Ok, I am about to barf up some serious first world church problems. I found this last week to be really challenging. It seems like such a luxury to be on “vacation” for three months. And the truth is, that it is. But sabbatical is not vacation. It is a really strange and unique discipline.
Sabbatical has been a time of refreshment and renewal. I feel like Jesus has met me in some really sweet ways and has done some new things in my soul as I get ready to embark on a new season of ministry. This has been great!
But what hasn’t been great has been being cut off from my church community. Something one of our pastors prayed over me on my last Sunday at church has stuck with me all sabbatical. He prayed that the church would have a sabbatical experience as well as they manage without me. And he is right, our church, and especially the staff I supervise should have the gift of not having a boss for three months. Now, as the end is in sight, I am starting to wrestle through the complexities of returning.
I have spent these months working hard on both professional and personal competencies. I am excited to put them into practice when I return. But I also know, nobody else is excited. Our church staff has worked so hard while I have been gone, they have all picked up the slack and carried extra weight. I could not be more proud of them and want to share in their joys and burdens. The question is how in the world should I reenter. I recognize that it must be a slow process.
And this is where the problem is.
I love ministry, I love our church, and I love the actual people in our church and on our staff. And for three months I have not been able to hang out with them, talk shop, dream big dreams and solve problems. My wife is so tired of listening to me. Haha. I have found that the end of this sabbatical journey has left me lonely and anxious. Too much of a good thing? Or an invitation into a deeper encounter with Jesus.

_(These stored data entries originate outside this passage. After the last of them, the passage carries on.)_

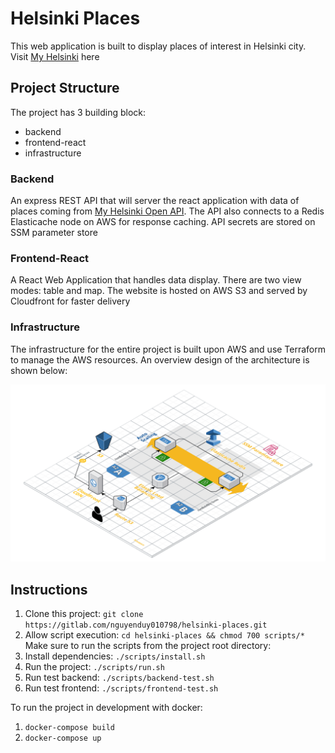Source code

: # Helsinki Places

This web application is built to display places of interest in Helsinki city. Visit [My Helsinki](https://helsinki-places.mlem-mlem.net) here

## Project Structure

The project has 3 building block:

- backend
- frontend-react
- infrastructure

### Backend

An express REST API that will server the react application with data of places coming from [My Helsinki Open API](https://open-api.myhelsinki.fi/doc). The API also connects to a Redis Elasticache node on AWS for response caching. API secrets are stored on SSM parameter store

### Frontend-React

A React Web Application that handles data display. There are two view modes: table and map. The website is hosted on AWS S3 and served by Cloudfront for faster delivery

### Infrastructure

The infrastructure for the entire project is built upon AWS and use Terraform to manage the AWS resources. An overview design of the architecture is shown below:

![Diagram](AWS-Diagram.png)

## Instructions

1. Clone this project: `git clone https://gitlab.com/nguyenduy010798/helsinki-places.git`
2. Allow script execution: `cd helsinki-places && chmod 700 scripts/*`
   Make sure to run the scripts from the project root directory:
3. Install dependencies: `./scripts/install.sh`
4. Run the project: `./scripts/run.sh`
5. Run test backend: `./scripts/backend-test.sh`
6. Run test frontend: `./scripts/frontend-test.sh`

To run the project in development with docker:

1. `docker-compose build`
2. `docker-compose up`
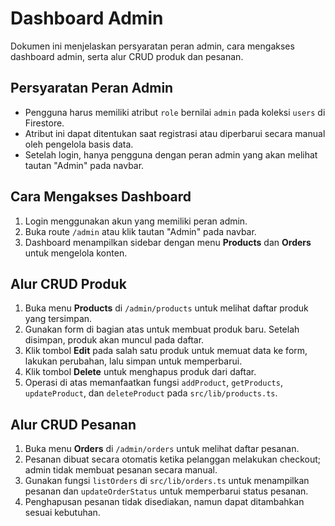 # Dashboard Admin

Dokumen ini menjelaskan persyaratan peran admin, cara mengakses dashboard admin, serta alur CRUD produk dan pesanan.

## Persyaratan Peran Admin
- Pengguna harus memiliki atribut `role` bernilai `admin` pada koleksi `users` di Firestore.
- Atribut ini dapat ditentukan saat registrasi atau diperbarui secara manual oleh pengelola basis data.
- Setelah login, hanya pengguna dengan peran admin yang akan melihat tautan "Admin" pada navbar.

## Cara Mengakses Dashboard
1. Login menggunakan akun yang memiliki peran admin.
2. Buka route `/admin` atau klik tautan "Admin" pada navbar.
3. Dashboard menampilkan sidebar dengan menu **Products** dan **Orders** untuk mengelola konten.

## Alur CRUD Produk
1. Buka menu **Products** di `/admin/products` untuk melihat daftar produk yang tersimpan.
2. Gunakan form di bagian atas untuk membuat produk baru. Setelah disimpan, produk akan muncul pada daftar.
3. Klik tombol **Edit** pada salah satu produk untuk memuat data ke form, lakukan perubahan, lalu simpan untuk memperbarui.
4. Klik tombol **Delete** untuk menghapus produk dari daftar.
5. Operasi di atas memanfaatkan fungsi `addProduct`, `getProducts`, `updateProduct`, dan `deleteProduct` pada `src/lib/products.ts`.

## Alur CRUD Pesanan
1. Buka menu **Orders** di `/admin/orders` untuk melihat daftar pesanan.
2. Pesanan dibuat secara otomatis ketika pelanggan melakukan checkout; admin tidak membuat pesanan secara manual.
3. Gunakan fungsi `listOrders` di `src/lib/orders.ts` untuk menampilkan pesanan dan `updateOrderStatus` untuk memperbarui status pesanan.
4. Penghapusan pesanan tidak disediakan, namun dapat ditambahkan sesuai kebutuhan.
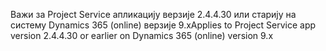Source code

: <span data-ttu-id="37e90-101">Важи за Project Service апликацију верзије 2.4.4.30 или старију на систему Dynamics 365 (online) верзије 9.x</span><span class="sxs-lookup"><span data-stu-id="37e90-101">Applies to Project Service app version 2.4.4.30 or earlier on Dynamics 365 (online) version 9.x</span></span>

I am going to lean into second choice. I have two more weeks away from our church. And in these two weeks I am going to trust that Jesus has something for me in it. He is enough for me, and for our church. This sounds nice and really “Christian” but, to tell you the truth, I am not sure I can pull it off. As I get ready to start another week, I am hopeful about a fresh start in my rhythms and am ready to listen more than I speak. I am ready to lay my burdens and anxieties down, and sit on the lap of God. I am ready for God to show up and meet me in a new and different way.